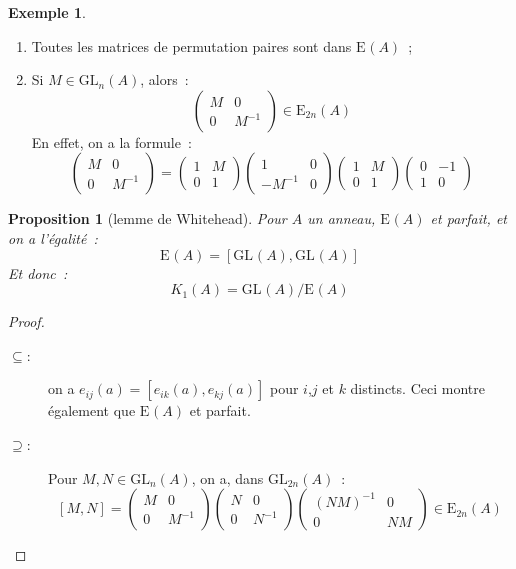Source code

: \documentclass{amsart}
\theoremstyle{plain}
\newtheorem{prop}[theo]{Proposition}
\theoremstyle{definition}
\newtheorem{ex}[theo]{Exemple}
\theoremstyle{remark}
\newcommand{\GL}[2]{\mathrm{GL}_{#1}(#2)}
\newcommand{\EGL}[2]{\mathrm{E}_{#1}(#2)}
\begin{document}
\begin{ex}
  \begin{enumerate}
    \item Toutes les matrices de permutation paires sont dans $\EGL{}{A}$~;
    \item Si $M\in \GL{n}{A}$, alors~:
         $$\begin{pmatrix} M & 0 \\ 0 & M^{-1} \end{pmatrix}\in \EGL{2n}{A}$$
         En effet, on a la formule~:
         $$\begin{pmatrix} M & 0  \\ 0       & M^{-1} \end{pmatrix}=%
           \begin{pmatrix} 1 & M  \\ 0       & 1      \end{pmatrix}%
           \begin{pmatrix} 1 & 0  \\ -M^{-1} & 0      \end{pmatrix}%
           \begin{pmatrix} 1 & M  \\ 0       & 1      \end{pmatrix}%
           \begin{pmatrix} 0 & -1 \\ 1       & 0      \end{pmatrix}$$
  \end{enumerate}
\end{ex}

\begin{prop}[lemme de Whitehead]
  Pour $A$ un anneau, $\EGL{}{A}$ et parfait, et on a l'égalité~:
  $$\EGL{}{A}=[\GL{}{A},\GL{}{A}]$$
  Et donc~:
  $$K_1(A)=\GL{}{A}/\EGL{}{A}$$
\end{prop}

\begin{proof}
  \begin{description}
    \item[$\subseteq$:] on a $e_{ij}(a)=[e_{ik}(a),e_{kj}(a)]$ pour $i$,$j$ et $k$ distincts. Ceci montre également que $\EGL{}{A}$ et parfait.
    \item[$\supseteq$:] Pour $M,N\in \GL{n}{A}$, on a, dans $\GL{2n}{A}$~:
                      $$[M,N]=\begin{pmatrix} M         & 0  \\ 0 & M^{-1} \end{pmatrix}%
                              \begin{pmatrix} N         & 0  \\ 0 & N^{-1} \end{pmatrix}%
                              \begin{pmatrix} (NM)^{-1} & 0  \\ 0 & NM     \end{pmatrix}\in\EGL{2n}{A}$$ 
  \end{description}
\end{proof}
\end{document}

◆ What to do
State how many lines of the listing hold the string "newtheorem"; reply with the number and nothing else.

◆ Completed exercise
2